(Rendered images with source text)
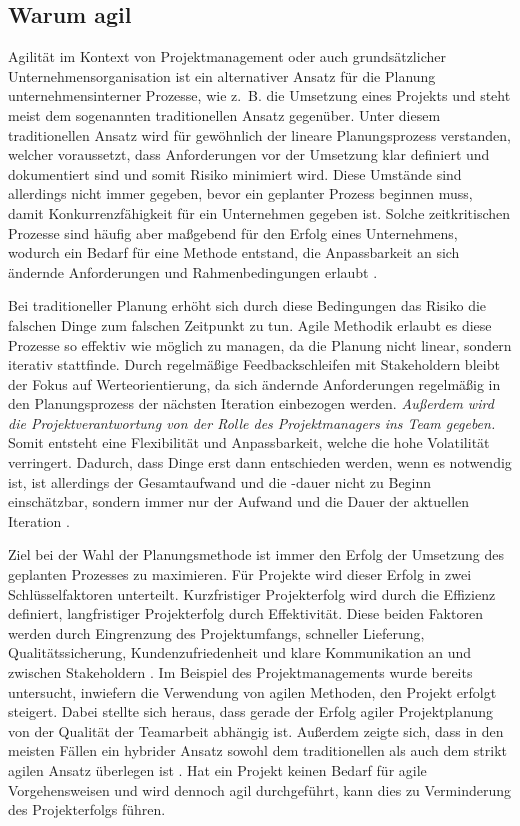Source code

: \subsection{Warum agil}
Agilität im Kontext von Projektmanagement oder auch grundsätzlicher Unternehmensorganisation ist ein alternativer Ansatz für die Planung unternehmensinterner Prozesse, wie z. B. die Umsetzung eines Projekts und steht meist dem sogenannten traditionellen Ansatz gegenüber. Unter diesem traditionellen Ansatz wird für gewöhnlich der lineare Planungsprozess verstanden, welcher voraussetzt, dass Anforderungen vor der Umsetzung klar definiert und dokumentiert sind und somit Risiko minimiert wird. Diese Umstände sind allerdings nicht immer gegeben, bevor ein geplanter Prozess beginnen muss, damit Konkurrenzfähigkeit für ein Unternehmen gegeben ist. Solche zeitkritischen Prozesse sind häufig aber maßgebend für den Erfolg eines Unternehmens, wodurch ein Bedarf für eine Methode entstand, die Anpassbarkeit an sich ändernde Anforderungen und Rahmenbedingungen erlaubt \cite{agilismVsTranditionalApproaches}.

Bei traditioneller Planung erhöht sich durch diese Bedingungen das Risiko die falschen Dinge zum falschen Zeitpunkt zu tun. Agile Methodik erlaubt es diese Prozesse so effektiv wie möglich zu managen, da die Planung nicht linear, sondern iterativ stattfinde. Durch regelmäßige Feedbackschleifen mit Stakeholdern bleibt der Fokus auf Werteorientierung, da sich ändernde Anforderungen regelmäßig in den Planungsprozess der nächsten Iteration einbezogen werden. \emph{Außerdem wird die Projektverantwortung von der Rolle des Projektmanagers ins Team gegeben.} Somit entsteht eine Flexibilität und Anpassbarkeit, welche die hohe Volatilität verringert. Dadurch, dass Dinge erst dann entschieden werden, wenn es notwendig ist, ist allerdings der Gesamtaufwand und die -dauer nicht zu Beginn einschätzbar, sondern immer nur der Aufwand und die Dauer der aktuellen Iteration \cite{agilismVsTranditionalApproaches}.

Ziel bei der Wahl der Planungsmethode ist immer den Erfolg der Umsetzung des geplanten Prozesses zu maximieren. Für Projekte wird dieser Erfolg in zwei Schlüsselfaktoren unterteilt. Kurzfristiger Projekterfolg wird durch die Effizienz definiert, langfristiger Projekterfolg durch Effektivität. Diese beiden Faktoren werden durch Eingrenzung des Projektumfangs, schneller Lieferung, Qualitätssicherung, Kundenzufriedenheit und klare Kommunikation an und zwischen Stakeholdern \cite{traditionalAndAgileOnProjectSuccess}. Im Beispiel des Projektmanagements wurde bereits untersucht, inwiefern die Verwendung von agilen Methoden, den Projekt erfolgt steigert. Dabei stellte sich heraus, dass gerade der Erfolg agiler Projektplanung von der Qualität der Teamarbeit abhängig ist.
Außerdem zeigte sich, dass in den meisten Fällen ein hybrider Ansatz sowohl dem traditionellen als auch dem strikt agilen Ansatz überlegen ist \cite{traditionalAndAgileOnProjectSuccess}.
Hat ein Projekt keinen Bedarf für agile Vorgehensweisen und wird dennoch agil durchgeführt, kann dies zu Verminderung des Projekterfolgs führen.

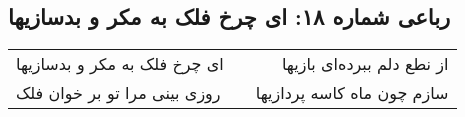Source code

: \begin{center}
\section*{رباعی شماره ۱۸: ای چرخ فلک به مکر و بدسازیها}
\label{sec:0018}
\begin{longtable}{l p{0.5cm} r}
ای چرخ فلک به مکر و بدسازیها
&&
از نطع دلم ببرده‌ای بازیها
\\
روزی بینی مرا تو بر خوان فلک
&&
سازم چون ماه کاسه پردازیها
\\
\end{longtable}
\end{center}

#### TRY IT
Since the pictures are not wanted, write out the rest of the data exactly as it reads.

#### YOUR SOLUTION
Source code

: \subsection{Warum agil}
Agilität im Kontext von Projektmanagement oder auch grundsätzlicher Unternehmensorganisation ist ein alternativer Ansatz für die Planung unternehmensinterner Prozesse, wie z. B. die Umsetzung eines Projekts und steht meist dem sogenannten traditionellen Ansatz gegenüber. Unter diesem traditionellen Ansatz wird für gewöhnlich der lineare Planungsprozess verstanden, welcher voraussetzt, dass Anforderungen vor der Umsetzung klar definiert und dokumentiert sind und somit Risiko minimiert wird. Diese Umstände sind allerdings nicht immer gegeben, bevor ein geplanter Prozess beginnen muss, damit Konkurrenzfähigkeit für ein Unternehmen gegeben ist. Solche zeitkritischen Prozesse sind häufig aber maßgebend für den Erfolg eines Unternehmens, wodurch ein Bedarf für eine Methode entstand, die Anpassbarkeit an sich ändernde Anforderungen und Rahmenbedingungen erlaubt \cite{agilismVsTranditionalApproaches}.

Bei traditioneller Planung erhöht sich durch diese Bedingungen das Risiko die falschen Dinge zum falschen Zeitpunkt zu tun. Agile Methodik erlaubt es diese Prozesse so effektiv wie möglich zu managen, da die Planung nicht linear, sondern iterativ stattfinde. Durch regelmäßige Feedbackschleifen mit Stakeholdern bleibt der Fokus auf Werteorientierung, da sich ändernde Anforderungen regelmäßig in den Planungsprozess der nächsten Iteration einbezogen werden. \emph{Außerdem wird die Projektverantwortung von der Rolle des Projektmanagers ins Team gegeben.} Somit entsteht eine Flexibilität und Anpassbarkeit, welche die hohe Volatilität verringert. Dadurch, dass Dinge erst dann entschieden werden, wenn es notwendig ist, ist allerdings der Gesamtaufwand und die -dauer nicht zu Beginn einschätzbar, sondern immer nur der Aufwand und die Dauer der aktuellen Iteration \cite{agilismVsTranditionalApproaches}.

Ziel bei der Wahl der Planungsmethode ist immer den Erfolg der Umsetzung des geplanten Prozesses zu maximieren. Für Projekte wird dieser Erfolg in zwei Schlüsselfaktoren unterteilt. Kurzfristiger Projekterfolg wird durch die Effizienz definiert, langfristiger Projekterfolg durch Effektivität. Diese beiden Faktoren werden durch Eingrenzung des Projektumfangs, schneller Lieferung, Qualitätssicherung, Kundenzufriedenheit und klare Kommunikation an und zwischen Stakeholdern \cite{traditionalAndAgileOnProjectSuccess}. Im Beispiel des Projektmanagements wurde bereits untersucht, inwiefern die Verwendung von agilen Methoden, den Projekt erfolgt steigert. Dabei stellte sich heraus, dass gerade der Erfolg agiler Projektplanung von der Qualität der Teamarbeit abhängig ist.
Außerdem zeigte sich, dass in den meisten Fällen ein hybrider Ansatz sowohl dem traditionellen als auch dem strikt agilen Ansatz überlegen ist \cite{traditionalAndAgileOnProjectSuccess}.
Hat ein Projekt keinen Bedarf für agile Vorgehensweisen und wird dennoch agil durchgeführt, kann dies zu Verminderung des Projekterfolgs führen.

Source code

: \begin{center}
\section*{رباعی شماره ۱۸: ای چرخ فلک به مکر و بدسازیها}
\label{sec:0018}
\begin{longtable}{l p{0.5cm} r}
ای چرخ فلک به مکر و بدسازیها
&&
از نطع دلم ببرده‌ای بازیها
\\
روزی بینی مرا تو بر خوان فلک
&&
سازم چون ماه کاسه پردازیها
\\
\end{longtable}
\end{center}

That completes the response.